Meteorologistas alertam que a fuligem pode se espalhar ainda mais, atingindo até as capitais da Argentina e do Uruguai. O INPE destaca que a fumaça está se movendo também para áreas do interior de São Paulo, Goiás e Mato Grosso do Sul, aumentando os riscos de incêndios e complicações na saúde pública.

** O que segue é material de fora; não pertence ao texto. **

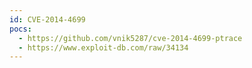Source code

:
 ```yaml
---
id: CVE-2014-4699
pocs:
  - https://github.com/vnik5287/cve-2014-4699-ptrace
  - https://www.exploit-db.com/raw/34134
---
```

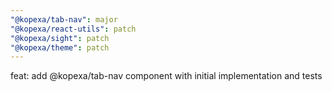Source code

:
 ```yaml
---
"@kopexa/tab-nav": major
"@kopexa/react-utils": patch
"@kopexa/sight": patch
"@kopexa/theme": patch
---
```


feat: add @kopexa/tab-nav component with initial implementation and tests
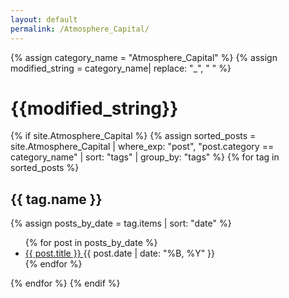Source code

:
 ```yaml
---
layout: default
permalink: /Atmosphere_Capital/
---
```


{% assign category_name = "Atmosphere_Capital" %}
{% assign modified_string = category_name| replace: "_", " " %}
<h1>{{modified_string}}</h1>
{% if site.Atmosphere_Capital %}
{% assign sorted_posts = site.Atmosphere_Capital | where_exp: "post", "post.category == category_name" | sort: "tags" | group_by: "tags" %}
{% for tag in sorted_posts %}
<h2>{{ tag.name }}</h2>
{% assign posts_by_date = tag.items | sort: "date" %}
<ul>
{% for post in posts_by_date %}
<li><a href="{{ post.url | relative_url }}">{{ post.title }} </a><span>{{ post.date | date: "%B, %Y" }}</span></li>
{% endfor %}
</ul>
{% endfor %}
{% endif %}
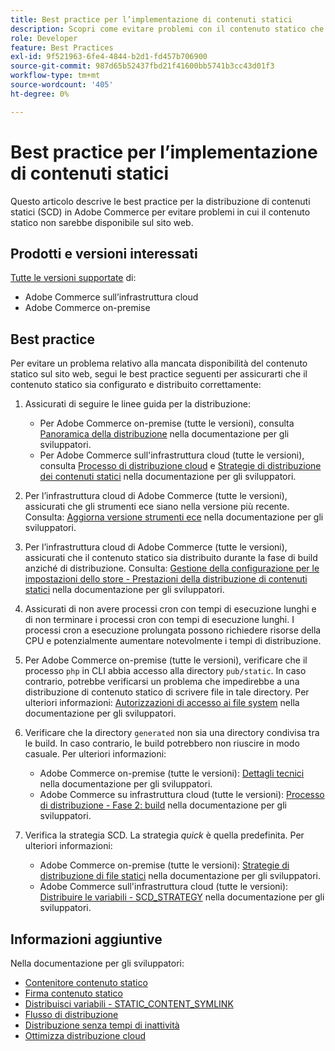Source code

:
 ```yaml
---
title: Best practice per l’implementazione di contenuti statici
description: Scopri come evitare problemi con il contenuto statico che non viene visualizzato nella vetrina Adobe Commerce.
role: Developer
feature: Best Practices
exl-id: 9f521963-6fe4-4844-b2d1-fd457b706900
source-git-commit: 987d65b52437fbd21f41600bb5741b3cc43d01f3
workflow-type: tm+mt
source-wordcount: '405'
ht-degree: 0%

---
```


# Best practice per l’implementazione di contenuti statici

Questo articolo descrive le best practice per la distribuzione di contenuti statici (SCD) in Adobe Commerce per evitare problemi in cui il contenuto statico non sarebbe disponibile sul sito web.

## Prodotti e versioni interessati

[Tutte le versioni supportate](../../../release/versions.md) di:

* Adobe Commerce sull’infrastruttura cloud
* Adobe Commerce on-premise

## Best practice

Per evitare un problema relativo alla mancata disponibilità del contenuto statico sul sito web, segui le best practice seguenti per assicurarti che il contenuto statico sia configurato e distribuito correttamente:

1. Assicurati di seguire le linee guida per la distribuzione:
   * Per Adobe Commerce on-premise (tutte le versioni), consulta [Panoramica della distribuzione](../../../configuration/deployment/overview.md) nella documentazione per gli sviluppatori.
   * Per Adobe Commerce sull&#39;infrastruttura cloud (tutte le versioni), consulta [Processo di distribuzione cloud](https://experienceleague.adobe.com/en/docs/commerce-cloud-service/user-guide/develop/deploy/process) e [Strategie di distribuzione dei contenuti statici](https://experienceleague.adobe.com/en/docs/commerce-cloud-service/user-guide/develop/deploy/static-content) nella documentazione per gli sviluppatori.

1. Per l’infrastruttura cloud di Adobe Commerce (tutte le versioni), assicurati che gli strumenti ece siano nella versione più recente. Consulta: [Aggiorna versione strumenti ece](https://experienceleague.adobe.com/en/docs/commerce-cloud-service/user-guide/release-notes/ece-tools-package) nella documentazione per gli sviluppatori.
1. Per l’infrastruttura cloud di Adobe Commerce (tutte le versioni), assicurati che il contenuto statico sia distribuito durante la fase di build anziché di distribuzione. Consulta: [Gestione della configurazione per le impostazioni dello store - Prestazioni della distribuzione di contenuti statici](https://experienceleague.adobe.com/en/docs/commerce-cloud-service/user-guide/configure-store/store-settings#cloud-confman-scd-over) nella documentazione per gli sviluppatori.
1. Assicurati di non avere processi cron con tempi di esecuzione lunghi e di non terminare i processi cron con tempi di esecuzione lunghi. I processi cron a esecuzione prolungata possono richiedere risorse della CPU e potenzialmente aumentare notevolmente i tempi di distribuzione.
1. Per Adobe Commerce on-premise (tutte le versioni), verificare che il processo `php` in CLI abbia accesso alla directory `pub/static`. In caso contrario, potrebbe verificarsi un problema che impedirebbe a una distribuzione di contenuto statico di scrivere file in tale directory. Per ulteriori informazioni: [Autorizzazioni di accesso ai file system](https://experienceleague.adobe.com/docs/commerce-operations/configuration-guide/deployment/file-system-permissions.html) nella documentazione per gli sviluppatori.
1. Verificare che la directory `generated` non sia una directory condivisa tra le build. In caso contrario, le build potrebbero non riuscire in modo casuale. Per ulteriori informazioni:
   * Adobe Commerce on-premise (tutte le versioni): [Dettagli tecnici](https://experienceleague.adobe.com/docs/commerce-operations/configuration-guide/deployment/technical-details.html) nella documentazione per gli sviluppatori.
   * Adobe Commerce su infrastruttura cloud (tutte le versioni): [Processo di distribuzione - Fase 2: build](https://experienceleague.adobe.com/en/docs/commerce-cloud-service/user-guide/develop/deploy/best-practices#cloud-deploy-over-phases-build) nella documentazione per gli sviluppatori.

1. Verifica la strategia SCD. La strategia *quick* è quella predefinita. Per ulteriori informazioni:
   * Adobe Commerce on-premise (tutte le versioni): [Strategie di distribuzione di file statici](https://experienceleague.adobe.com/docs/commerce-operations/configuration-guide/cli/static-view/static-view-file-strategy.html) nella documentazione per gli sviluppatori.
   * Adobe Commerce sull&#39;infrastruttura cloud (tutte le versioni): [Distribuire le variabili - SCD\_STRATEGY](https://experienceleague.adobe.com/en/docs/commerce-cloud-service/user-guide/configure/env/stage/variables-deploy#scd_strategy) nella documentazione per gli sviluppatori.

## Informazioni aggiuntive

Nella documentazione per gli sviluppatori:

* [Contenitore contenuto statico](https://developer.adobe.com/commerce/admin-developer/pattern-library/containers/static-content/)
* [Firma contenuto statico](https://experienceleague.adobe.com/docs/commerce-operations/configuration-guide/cache/static-content-signing.html)
* [Distribuisci variabili - STATIC\_CONTENT\_SYMLINK](https://experienceleague.adobe.com/en/docs/commerce-cloud-service/user-guide/configure/env/stage/variables-deploy#static_content_symlink)
* [Flusso di distribuzione](../../../performance/deployment-flow.md)
* [Distribuzione senza tempi di inattività](https://experienceleague.adobe.com/en/docs/commerce-cloud-service/user-guide/develop/deploy/reduce-downtime)
* [Ottimizza distribuzione cloud](https://experienceleague.adobe.com/en/docs/commerce-cloud-service/user-guide/develop/deploy/optimization)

A agropecuária e sistemas alimentares

Mas nem todos os desastres têm origem completamente natural, e sabemos que a mão humana pode intensificar em nível e grau a destruição causada - é o que estamos vendo com os incêndios florestais em foco. Mais de 80% das queimadas em São Paulo ocorreram em áreas de uso agropecuário, conforme um estudo do Instituto de Pesquisa Ambiental da Amazônia (Ipam). A análise, divulgada em 27 de agosto de 2024, revelou que 81,29% dos 2,6 mil focos de calor registrados entre os dias 22 e 24 de agosto estavam concentrados em tais áreas.

Além disso, os sistemas alimentares no Brasil são responsáveis por 73,7% das emissões de gases de efeito estufa (GEE), totalizando aproximadamente 1,8 bilhão de toneladas de dióxido de carbono equivalente (tCO₂e) em 2021. Este dado foi revelado em um estudo do Sistema de Estimativas de Emissões de Gases de Efeito Estufa (SEEG), publicado pelo Observatório do Clima.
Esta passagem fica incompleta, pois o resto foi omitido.